The Rav spoke tonight about the importance of learning to love tzadikim. Should a yeshiva man take time away from his learning in order to read biographies of chachomim in order to learn to love them?
The answer is no. No. He should spend his time with the Gemara. He should learn to love the Gemara. The more you learn Gemara, the more you fall in love with it. Over and over again you should chew over the sugya. Chazara is so important. Get the geshmak. “Vi’ha’arev nah Hashem Elokeinu.” Hashem, make sweet the words of the Torah in our mouths. That’s number one. That’s the first step to learning to love tzadikim.
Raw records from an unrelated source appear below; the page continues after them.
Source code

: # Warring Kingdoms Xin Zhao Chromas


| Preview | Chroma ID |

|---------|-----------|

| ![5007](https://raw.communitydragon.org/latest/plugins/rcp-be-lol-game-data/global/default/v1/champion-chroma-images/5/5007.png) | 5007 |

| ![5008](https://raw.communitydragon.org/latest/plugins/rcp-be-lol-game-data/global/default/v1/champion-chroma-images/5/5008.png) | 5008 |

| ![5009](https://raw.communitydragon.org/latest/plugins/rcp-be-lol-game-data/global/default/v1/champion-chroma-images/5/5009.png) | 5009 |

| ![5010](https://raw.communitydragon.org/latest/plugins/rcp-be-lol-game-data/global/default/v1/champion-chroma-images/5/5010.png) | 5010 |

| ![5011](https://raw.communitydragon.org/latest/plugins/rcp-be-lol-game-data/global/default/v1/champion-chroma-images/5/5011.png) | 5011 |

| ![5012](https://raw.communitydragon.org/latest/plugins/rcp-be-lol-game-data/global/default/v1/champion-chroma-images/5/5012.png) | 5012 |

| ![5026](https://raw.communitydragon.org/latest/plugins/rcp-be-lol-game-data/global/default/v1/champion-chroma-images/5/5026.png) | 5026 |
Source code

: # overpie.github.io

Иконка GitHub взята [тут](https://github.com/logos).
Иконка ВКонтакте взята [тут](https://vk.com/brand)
And it’s so important to know that the reason we love tzadikim is because Hashem loves tzadikim. We love tzadikim because we love Hashem.
Of course, while you’re eating lunch, there’s no harm if you look into the biography of a tzadik. Sipurei tzadikim are very important. To read about our models so that we can emulate them. But anytime that you’re able to sit in front of the Gemara, you should make sure to learn Gemara. Ki heim chayeinu! You should put all the time you have into learning Gemara. The Shas is our life breath. People don’t realize what a happiness it is to learn. You have to get into the mood, into the habit, of feeling a geshmak, a miseekus, a sweetness. Like Dovid Hamelech said, “Ki masok mi’dvash vi’nofes tzufim” (Tehillim 19-11). Sweeter than honey and the drippings of the honeycomb.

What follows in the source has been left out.